In this position, the motor modules 26 of the ESP 21 are spaced from the inner surface of the production tube 20 by the centralisers 24, whose points describe a diameter slightly larger than the outer diameter of the electric submersible pump. In operation, the pump modules 28 urge fluid from beneath the seal 22, through the pump inlet 23, and the fluid passes out through the pump outlet 27, and flows through the annulus 36 between the inner surface of the production tube 20 and the outer surface of the motor modules 26.
The region 25 of increased diameter of the production tube allows for a greater rate of flow of fluid.
Moreover, the applicant has hypothesised that if the ESP is unsupported along its upper part, it may tilt in the production tube so that one side of the motors rest on the inner surface of the tube. It is believed that when this happens, the reduced fluid flow around the side of the motors resting on the production tube leads to non-uniform cooling of the motor casing. This in turn is believed to result in very slight deformation of the casing, which due to the very small clearance between the rotor and the stator, causes rubbing of the rotor, which explains the problem of overheating and damage to the motor which has been observed in prior art ESPs.
The applicant has found in practice that by arranging stabilising elements so as to centralise the motor in the production tube, the overheating problem previously observed is avoided, which is believed to be due to the uniform flow thus achieved around the circumference of the motors and the consequent uniform cooling of the motor casing, so that any thermal expansion is also uniform and does not result in deformation of the casing.
Modular motors stacked in series allow a long motor having a small outer diameter to be easily built up so that a large amount of power can be generated for a limited diameter; likewise, modular pumps in series allows the electric submersible pump to develop a large pressure differential between the pump inlet and pump outlet. However, the principles of the invention can equally be applied to ESPs having a single motor and single pump.

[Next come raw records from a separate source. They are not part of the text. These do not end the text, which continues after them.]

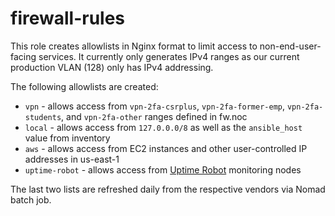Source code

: # firewall-rules

This role creates allowlists in Nginx format to limit access to non-end-user-facing services. It currently only generates IPv4 ranges as our current production VLAN (128) only has IPv4 addressing.

The following allowlists are created:
- `vpn` - allows access from `vpn-2fa-csrplus`, `vpn-2fa-former-emp`, `vpn-2fa-students`, and `vpn-2fa-other` ranges defined in fw.noc
- `local` - allows access from `127.0.0.0/8` as well as the `ansible_host` value from inventory
- `aws` - allows access from EC2 instances and other user-controlled IP addresses in us-east-1
- `uptime-robot` - allows access from [Uptime Robot](https://uptimerobot.com/) monitoring nodes

The last two lists are refreshed daily from the respective vendors via Nomad batch job.
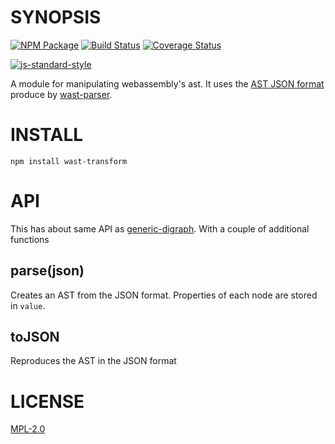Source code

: # SYNOPSIS 
[![NPM Package](https://img.shields.io/npm/v/wast-graph.svg?style=flat-square)](https://www.npmjs.org/package/wast-graph)
[![Build Status](https://img.shields.io/travis/wanderer/wast-graph.svg?branch=master&style=flat-square)](https://travis-ci.org/wanderer/wast-graph)
[![Coverage Status](https://img.shields.io/coveralls/wanderer/wast-graph.svg?style=flat-square)](https://coveralls.io/r/wanderer/wast-graph)

[![js-standard-style](https://cdn.rawgit.com/feross/standard/master/badge.svg)](https://github.com/feross/standard)  

A module for manipulating webassembly's ast. It uses the [AST JSON format](https://github.com/drom/wast-spec) produce by [wast-parser](https://github.com/drom/wast-parser).

# INSTALL
`npm install wast-transform`

# API
This has about same API as [generic-digraph](https://github.com/wanderer/generic-digraph/blob/master/docs/index.md). With a couple of additional functions

## parse(json)
Creates an AST from the JSON format. Properties of each node are stored in `value`.

## toJSON
Reproduces the AST in the JSON format

# LICENSE
[MPL-2.0](https://tldrlegal.com/license/mozilla-public-license-2.0-(mpl-2))
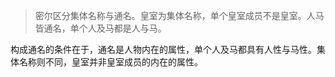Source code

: 
>密尔区分集体名称与通名。皇室为集体名称，单个皇室成员不是皇室。人马皆通名，单个人及马都是人与马。  

构成通名的条件在于，通名是人物内在的属性，单个人及马都具有人性与马性。集体名称则不同，皇室并非皇室成员的内在的属性。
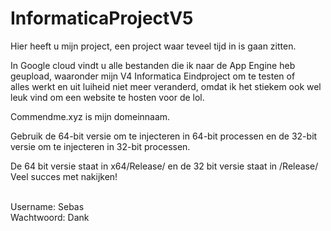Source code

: # InformaticaProjectV5

Hier heeft u mijn project, een project waar teveel tijd in is gaan zitten.

In Google cloud vindt u alle bestanden die ik naar de App Engine heb geupload, waaronder mijn V4 Informatica Eindproject om te testen of <br>
alles werkt en uit luiheid niet meer veranderd, omdat ik het stiekem ook wel leuk vind om een website te hosten voor de lol.

Commendme.xyz is mijn domeinnaam.

Gebruik de 64-bit versie om te injecteren in 64-bit processen en de 32-bit versie om te injecteren in 32-bit processen.

De 64 bit versie staat in x64/Release/ en de 32 bit versie staat in /Release/ <br>
Veel succes met nakijken!

<br>
Username: Sebas <br>
Wachtwoord: Dank <br>
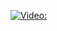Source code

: [![Video:](https://img.youtube.com/vi/3ruI_Uy5nRA/0.jpg)](https://www.youtube.com/watch?v=3ruI_Uy5nRA)

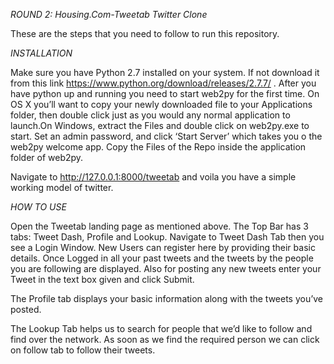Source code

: *ROUND 2: Housing.Com-Tweetab Twitter Clone*

These are the steps that you need to follow to run this repository.

*INSTALLATION*

Make sure you have Python 2.7 installed on your system. If not download it from this link https://www.python.org/download/releases/2.7.7/ .
After you have python up and running you need to start web2py for the first time.
On OS X you’ll want to copy your newly downloaded file to your Applications folder, then double click just 
as you would any normal application to launch.On Windows, extract the Files and double click on 
web2py.exe to start. Set an admin password, and click ‘Start Server’ which takes you o the web2py welcome app.
Copy the Files of the Repo inside the application folder of web2py.

Navigate to http://127.0.0.1:8000/tweetab and voila you have a simple working model of twitter.

*HOW TO USE*

Open the Tweetab landing page as mentioned above. The Top Bar has 3 tabs: Tweet Dash, Profile and Lookup.
Navigate to Tweet Dash Tab then you see a Login Window. New Users can register here by providing 
their basic details. Once Logged in all your past tweets and the tweets by the people you are following 
are displayed. Also for posting any new tweets enter your Tweet in the text box given and click Submit.

The Profile tab displays your basic information along with the tweets you’ve posted.

The Lookup Tab helps us to search for people that we’d like to follow and find over the network. As soon as we find the required person we can click on follow tab to follow their tweets.

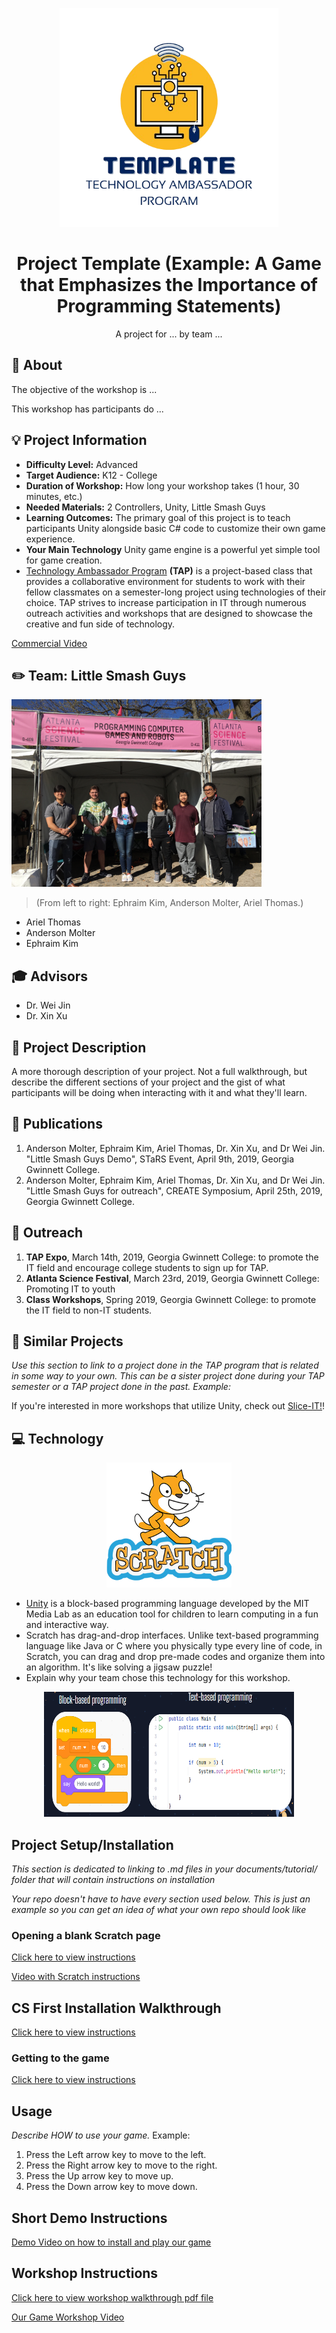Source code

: <!-- height or width of logo may be adjusted -->
<!-- This section is where you will replace the link to your transparent logo, the title of your project, and the very short desciptor of your project -->
<!-- If you used Canva to make your icon and don't want to pay for a background remover, you can use the website https://www.remove.bg/ to do so -->
<p align="center">
  <img alt="Template Logo" src="media/logos/Transparent Version.png" width="" height="350" />
  <h1 align="center">Project Template (Example: A Game that Emphasizes the Importance of Programming Statements)</h1>
  <p align="center">A project for ... by team ... </p>
</p>
<!-- the emojis are not set in stone! If you'd like you can remove them entirely or select your own from https://gist.github.com/rxaviers/7360908 you are welcome to -->

## :loudspeaker: About
The objective of the workshop is  ...
<!-- You can look at other TAP projects if you need a better idea of how to describe your workshops objectives -->

This workshop has participants do ...

## :bulb: Project Information
<!-- 
Your Options for target audience: 
  - High School
  - College
  - Middle School
  - K-12
  - Non-Stem
  - Undergraduate
You can select from a range of audiences or a single auidience. Examples: 
    Middle School - College 
    High School - College
    K-12
  You will be presenting most often to your peers who are taking introductory technology classes, so more often than not you should be including college in your target audience range. 
-->
* <b>Difficulty Level:</b> Advanced
* <b>Target Audience:</b> K12 - College
* <b>Duration of Workshop:</b> How long your workshop takes (1 hour, 30 minutes, etc.) 
* <b>Needed Materials:</b> 2 Controllers, Unity, Little Smash Guys
* <b>Learning Outcomes:</b> The primary goal of this project is to teach participants Unity alongside basic C# code to customize their own game experience.
* <b>Your Main Technology</b> Unity game engine is a powerful yet simple tool for game creation.
* [Technology Ambassador Program](https://tapggc.org/) <b>(TAP)</b> is a project-based class that provides a collaborative environment for students to work with their fellow classmates on a semester-long project using technologies of their choice. TAP strives to increase participation in IT through numerous outreach activities and workshops that are designed to showcase the creative and fun side of technology.
<!-- Commercial Video stored in the Media folder will be linked here -->

[Commercial Video](https://github.com/TAP-GGC/NinjaTurtles/assets/157164928/94b037a6-8912-44da-8a8c-84c0b8a0afb8)

<!-- videos can also be dragged and dropped into markdown files if you want them embedded -->

## :pencil2: Team: Little Smash Guys

<!-- Use the team photo of your choice once youve uploaded it to the team photo folder within the media folder -->
<img alt="pic featuring the team" src = "media//team photos/Team Photo.png" width="" height="300">

> (From left to right: Ephraim Kim,  Anderson Molter, Ariel Thomas.)
<!-- replace with full names of your team members -->

* Ariel Thomas
* Anderson Molter
* Ephraim Kim

## :mortar_board: Advisors
<!-- name of the two professors overseeing your TAP class -->
* Dr. Wei Jin
* Dr. Xin Xu

## :page_with_curl: Project Description
A more thorough description of your project. Not a full walkthrough, but describe the different sections of your project and the gist of what participants will be doing when interacting with it and what they'll learn.

## :memo: Publications
<!-- Anderson Molter, Ephraim Kim, and Ariel Thomas, under Dr. Xin Xu and Dr Wein Jin. Create Symposium, event, month and day, year, Georgia Gwinnett College. -->
1. Anderson Molter, Ephraim Kim, Ariel Thomas, Dr. Xin Xu, and Dr Wei Jin. "Little Smash Guys Demo", STaRS Event, April 9th, 2019, Georgia Gwinnett College.
2. Anderson Molter, Ephraim Kim, Ariel Thomas, Dr. Xin Xu, and Dr Wei Jin. "Little Smash Guys for outreach", CREATE Symposium, April 25th, 2019, Georgia Gwinnett College.  

## :open_hands: Outreach

1. <b>TAP Expo</b>, March 14th, 2019, Georgia Gwinnett College: to promote the IT field and encourage college students to sign up for TAP.
2. <b>Atlanta Science Festival</b>, March 23rd, 2019, Georgia Gwinnett College: Promoting IT to youth 
3. <b>Class Workshops</b>, Spring 2019, Georgia Gwinnett College: to promote the IT field to non-IT students.

## :mag_right: Similar Projects
<i>Use this section to link to a project done in the TAP program that is related in some way to your own. This can be a sister project done during your TAP semester or a TAP project done in the past. Example: </i> 

If you're interested in more workshops that utilize Unity, check out [Slice-IT!](https://github.com/TAP-GGC/SliceIT)!

## :computer: Technology
<!-- be sure to use the alt text feature in case anybody viewing your repo is using  screen reader! you want your workshop to be as accessible as possible -->
<p align="center">
  <img alt="Scratch Logo" src = "media/technology/scratch logo.png" width="200" height="200"/>
</p>

* [Unity](https://Unity.com/games) is a block-based programming language developed by the MIT Media Lab as an education tool for children to learn computing in a fun and interactive way.
* Scratch has drag-and-drop interfaces. Unlike text-based programming language like Java or C where you physically type every line of code, in Scratch, you can drag and drop pre-made codes and organize them into an algorithm. It's like solving a jigsaw puzzle!
* Explain why your team chose this technology for this workshop.

<p align="center">
<img src = "media/technology/block-based language.png" width ="400" height="200">
</p>

## Project Setup/Installation 
<i> This section is dedicated to linking to .md files in your documents/tutorial/ folder that will contain instructions on installation

Your repo doesn't have to have every section used below. This is just an example so you can get an idea of what your own repo should look like</i>

### Opening a blank Scratch page 
[Click here to view instructions](/documents/tutorial%20materials/Opening%20a%20blank%20Scratch%20page.md)

[Video with Scratch instructions](https://youtu.be/v-GUbj7DMEE)

<!-- if your project uses scratch, you can reuse any of these instructions (be sure to include CS First alternatives) -->
## CS First Installation Walkthrough
[Click here to view instructions](/documents/tutorial%20materials/CS%20FIRST/CS%20First%20Walkthrough.md)

### Getting to the game 
[Click here to view instructions](/documents/tutorial%20materials/Getting%20to%20the%20Game.md)

## Usage
<i> Describe HOW to use your game. </i> 
Example: 
1. Press the Left arrow key to move to the left.
2. Press the Right arrow key to move to the right.
3. Press the Up arrow key to move up.
4. Press the Down arrow key to move down.

## Short Demo Instructions 
[Demo Video on how to install and play our game](https://youtu.be/mA80Aa55t-U)

## Workshop Instructions 
[Click here to view workshop walkthrough pdf file](/documents/tutorial%20materials/Scratch%20Workshop%20Walkthrough.pdf)

[Our Game Workshop Video](https://youtu.be/Mtsre0iMStM)


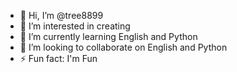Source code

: - 👋 Hi, I’m @tree8899
- 👀 I’m interested in creating
- 🌱 I’m currently learning English and Python
- 💞️ I’m looking to collaborate on English and Python
- ⚡ Fun fact: I'm Fun

<!---
tree8899/tree8899 is a ✨ special ✨ repository because its `README.md` (this file) appears on your GitHub profile.
You can click the Preview link to take a look at your changes.
--->
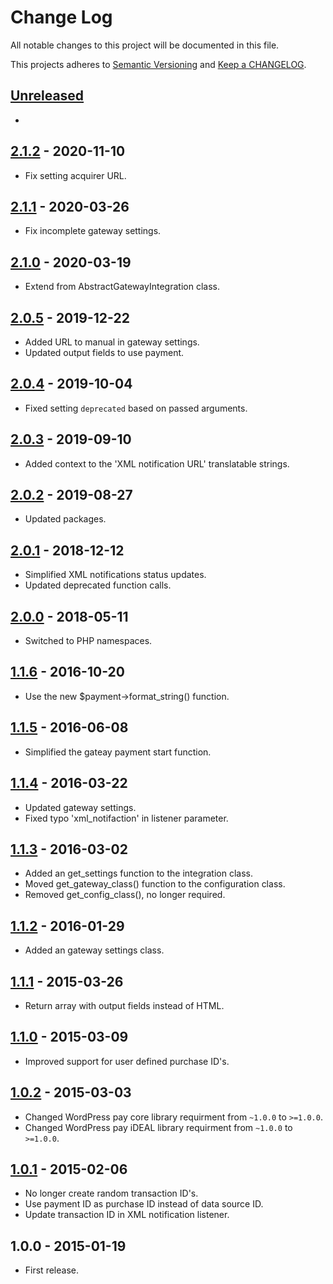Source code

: #  Change Log

All notable changes to this project will be documented in this file.

This projects adheres to [Semantic Versioning](http://semver.org/) and [Keep a CHANGELOG](http://keepachangelog.com/).

## [Unreleased][unreleased]
- 

## [2.1.2] - 2020-11-10
- Fix setting acquirer URL.

## [2.1.1] - 2020-03-26
- Fix incomplete gateway settings.

## [2.1.0] - 2020-03-19
- Extend from AbstractGatewayIntegration class.

## [2.0.5] - 2019-12-22
- Added URL to manual in gateway settings.
- Updated output fields to use payment.

## [2.0.4] - 2019-10-04
- Fixed setting `deprecated` based on passed arguments.

## [2.0.3] - 2019-09-10
- Added context to the 'XML notification URL' translatable strings.

## [2.0.2] - 2019-08-27
- Updated packages.

## [2.0.1] - 2018-12-12
- Simplified XML notifications status updates.
- Updated deprecated function calls.

## [2.0.0] - 2018-05-11
- Switched to PHP namespaces.

## [1.1.6] - 2016-10-20
- Use the new $payment->format_string() function.

## [1.1.5] - 2016-06-08
- Simplified the gateay payment start function.

## [1.1.4] - 2016-03-22
- Updated gateway settings.
- Fixed typo 'xml_notifaction' in listener parameter.

## [1.1.3] - 2016-03-02
- Added an get_settings function to the integration class.
- Moved get_gateway_class() function to the configuration class.
- Removed get_config_class(), no longer required.

## [1.1.2] - 2016-01-29
- Added an gateway settings class.

## [1.1.1] - 2015-03-26
- Return array with output fields instead of HTML.

## [1.1.0] - 2015-03-09
- Improved support for user defined purchase ID's.

## [1.0.2] - 2015-03-03
- Changed WordPress pay core library requirment from `~1.0.0` to `>=1.0.0`.
- Changed WordPress pay iDEAL library requirment from `~1.0.0` to `>=1.0.0`.

## [1.0.1] - 2015-02-06
- No longer create random transaction ID's.
- Use payment ID as purchase ID instead of data source ID.
- Update transaction ID in XML notification listener.

## 1.0.0 - 2015-01-19
- First release.

[unreleased]: https://github.com/wp-pay-gateways/ideal-basic/compare/2.1.2...HEAD
[2.1.2]: https://github.com/wp-pay-gateways/ideal-basic/compare/2.1.1...2.1.2
[2.1.1]: https://github.com/wp-pay-gateways/ideal-basic/compare/2.1.0...2.1.1
[2.1.0]: https://github.com/wp-pay-gateways/ideal-basic/compare/2.0.5...2.1.0
[2.0.5]: https://github.com/wp-pay-gateways/ideal-basic/compare/2.0.4...2.0.5
[2.0.4]: https://github.com/wp-pay-gateways/ideal-basic/compare/2.0.3...2.0.4
[2.0.3]: https://github.com/wp-pay-gateways/ideal-basic/compare/2.0.2...2.0.3
[2.0.2]: https://github.com/wp-pay-gateways/ideal-basic/compare/2.0.1...2.0.2
[2.0.1]: https://github.com/wp-pay-gateways/ideal-basic/compare/2.0.0...2.0.1
[2.0.0]: https://github.com/wp-pay-gateways/ideal-basic/compare/1.1.6...2.0.0
[1.1.6]: https://github.com/wp-pay-gateways/ideal-basic/compare/1.1.5...1.1.6
[1.1.5]: https://github.com/wp-pay-gateways/ideal-basic/compare/1.1.4...1.1.5
[1.1.4]: https://github.com/wp-pay-gateways/ideal-basic/compare/1.1.3...1.1.4
[1.1.3]: https://github.com/wp-pay-gateways/ideal-basic/compare/1.1.2...1.1.3
[1.1.2]: https://github.com/wp-pay-gateways/ideal-basic/compare/1.1.1...1.1.2
[1.1.1]: https://github.com/wp-pay-gateways/ideal-basic/compare/1.1.0...1.1.1
[1.1.0]: https://github.com/wp-pay-gateways/ideal-basic/compare/1.0.2...1.1.0
[1.0.2]: https://github.com/wp-pay-gateways/ideal-basic/compare/1.0.1...1.0.2
[1.0.1]: https://github.com/wp-pay-gateways/ideal-basic/compare/1.0.0...1.0.1
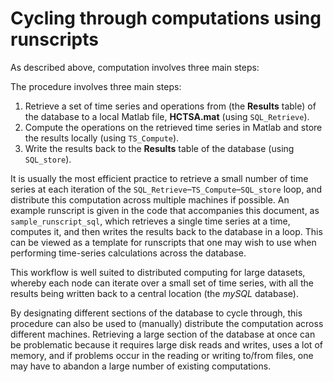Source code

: # Cycling through computations using runscripts

As described above, computation involves three main steps:

The procedure involves three main steps:

1. Retrieve a set of time series and operations from \(the **Results** table\) of the database to a local Matlab file, **HCTSA.mat** \(using `SQL_Retrieve`\).
2. Compute the operations on the retrieved time series in Matlab and store the results locally \(using `TS_Compute`\).
3. Write the results back to the **Results** table of the database \(using `SQL_store`\).

It is usually the most efficient practice to retrieve a small number of time series at each iteration of the `SQL_Retrieve`–`TS_Compute`–`SQL_store` loop, and distribute this computation across multiple machines if possible. An example runscript is given in the code that accompanies this document, as `sample_runscript_sql`, which retrieves a single time series at a time, computes it, and then writes the results back to the database in a loop. This can be viewed as a template for runscripts that one may wish to use when performing time-series calculations across the database.

This workflow is well suited to distributed computing for large datasets, whereby each node can iterate over a small set of time series, with all the results being written back to a central location \(the _mySQL_ database\).

By designating different sections of the database to cycle through, this procedure can also be used to \(manually\) distribute the computation across different machines. Retrieving a large section of the database at once can be problematic because it requires large disk reads and writes, uses a lot of memory, and if problems occur in the reading or writing to/from files, one may have to abandon a large number of existing computations.

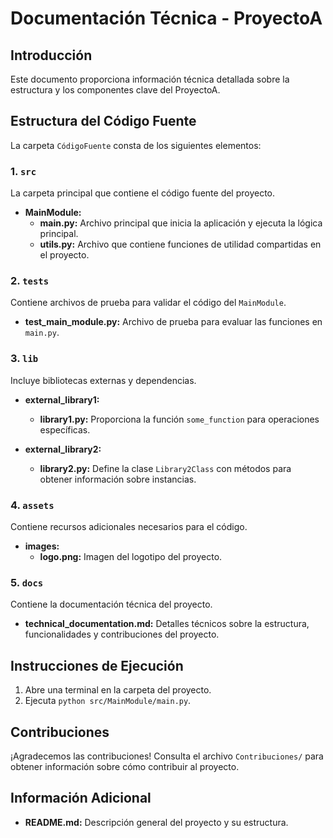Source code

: # Documentación Técnica - ProyectoA

## Introducción

Este documento proporciona información técnica detallada sobre la estructura y los componentes clave del ProyectoA.

## Estructura del Código Fuente

La carpeta `CódigoFuente` consta de los siguientes elementos:

### 1. `src`

La carpeta principal que contiene el código fuente del proyecto.

- **MainModule:**
  - **main.py:** Archivo principal que inicia la aplicación y ejecuta la lógica principal.
  - **utils.py:** Archivo que contiene funciones de utilidad compartidas en el proyecto.

### 2. `tests`

Contiene archivos de prueba para validar el código del `MainModule`.

- **test_main_module.py:** Archivo de prueba para evaluar las funciones en `main.py`.

### 3. `lib`

Incluye bibliotecas externas y dependencias.

- **external_library1:**
  - **library1.py:** Proporciona la función `some_function` para operaciones específicas.

- **external_library2:**
  - **library2.py:** Define la clase `Library2Class` con métodos para obtener información sobre instancias.

### 4. `assets`

Contiene recursos adicionales necesarios para el código.

- **images:**
  - **logo.png:** Imagen del logotipo del proyecto.

### 5. `docs`

Contiene la documentación técnica del proyecto.

- **technical_documentation.md:** Detalles técnicos sobre la estructura, funcionalidades y contribuciones del proyecto.

## Instrucciones de Ejecución

1. Abre una terminal en la carpeta del proyecto.
2. Ejecuta `python src/MainModule/main.py`.

## Contribuciones

¡Agradecemos las contribuciones! Consulta el archivo `Contribuciones/` para obtener información sobre cómo contribuir al proyecto.

## Información Adicional

- **README.md:** Descripción general del proyecto y su estructura.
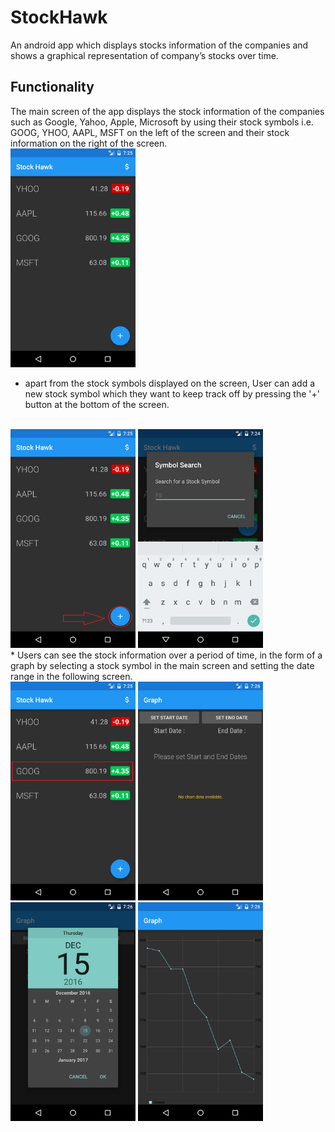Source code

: # StockHawk
An android app which displays stocks information of the companies and shows a graphical representation of company’s stocks over time.

## Functionality
 The main screen of the app displays the stock information of the companies such as Google, Yahoo, Apple, Microsoft by using their stock symbols i.e. GOOG, YHOO, AAPL, MSFT on the left of the screen and their stock information on the right of the screen.
 <br/> 
 <img src="https://github.com/pa1-teja/StockHawk/blob/master/app/src/main/res/drawable/home_screen.png" width="200" height = "350">
<br/>
* apart from the stock symbols displayed on the screen, User can add a new stock symbol which they want to keep track off by pressing the '+' button at the bottom of the screen.
<br/> 
 <img src="https://github.com/pa1-teja/StockHawk/blob/master/app/src/main/res/drawable/fab_home_screen.png" width="200" height = "350">
 <img src="https://github.com/pa1-teja/StockHawk/blob/master/app/src/main/res/drawable/new_stock_symbol.png" width="200" height = "350">
<br/>
* Users can see the stock information over a period of time, in the form of a graph by selecting a stock symbol in the main screen and setting the date range in the following screen.
<br/> 
 <img src="https://github.com/pa1-teja/StockHawk/blob/master/app/src/main/res/drawable/symbol_select_home_screen.png" width="200" height = "350">
 <img src="https://github.com/pa1-teja/StockHawk/blob/master/app/src/main/res/drawable/graph_date_screen.png" width="200" height = "350">
 <img src="https://github.com/pa1-teja/StockHawk/blob/master/app/src/main/res/drawable/set_date_screen.png" width="200" height = "350">
 <img src="https://github.com/pa1-teja/StockHawk/blob/master/app/src/main/res/drawable/graph_screen.png" width="200" height = "350">
<br/>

Referring to FIG. 4, the ESP may be supplied with power by a cable 31 which is strapped to the outside of the production tube 20 by cable clamps 55 (visible only in FIG. 6) distributed along the length of the production tube 20 as required. The cable 31 terminates in an electrical connection block 33 which is located beneath an opening 35 in the production tube 20. As in the previous example, the production tube 20 has a region 25 of increased diameter, the inner surface of which features inwardly pointing centralisers 24. The region 25 also features inlet ports 37 around the production tube's circumference.
Referring to FIGS. 5 and 6, an electric submersible pump comprises a number of pump modules 44 located above a number of motor modules 41. As for the previous example, the pumps and the motors are connected in series, although it will be seen that in this embodiment, the pumps are situated above the motors. The lowermost pump includes a pump inlet 43, and a pump outlet 34 is situated above a engagable seal 46.
The electric submersible pump is lowered down the production tube 20 on a wireline 48 to the correct position. As the electric submersible pump nears its this position, a retractable electrical connector 39 extends from the electric submersible pump to project through the opening 35 and engage with the electrical connection block 33. The electric connector 39 and the electrical connection block 33 may mate using a known mechanism such as that described in UK patent GB2403490. As for the previous embodiment, the motor modules 41 are held in the centre of the increased diameter region 25 by the centralisers. As can be seen in FIG. 6, the centralisers may be formed from separate pieces that are fixed in or upon the wall of the production tube 20. In this cross sectional view, which shows a section through a motor module 44 (comprising a stator 51 and rotor 53), it can be seen how the centralisers 24 hold the motor module centrally so that there is a equal area around the entire circumference of the motor housing 58 for the pumped fluid to flow up through the inlets 37 and over the motor module to cool the motor module.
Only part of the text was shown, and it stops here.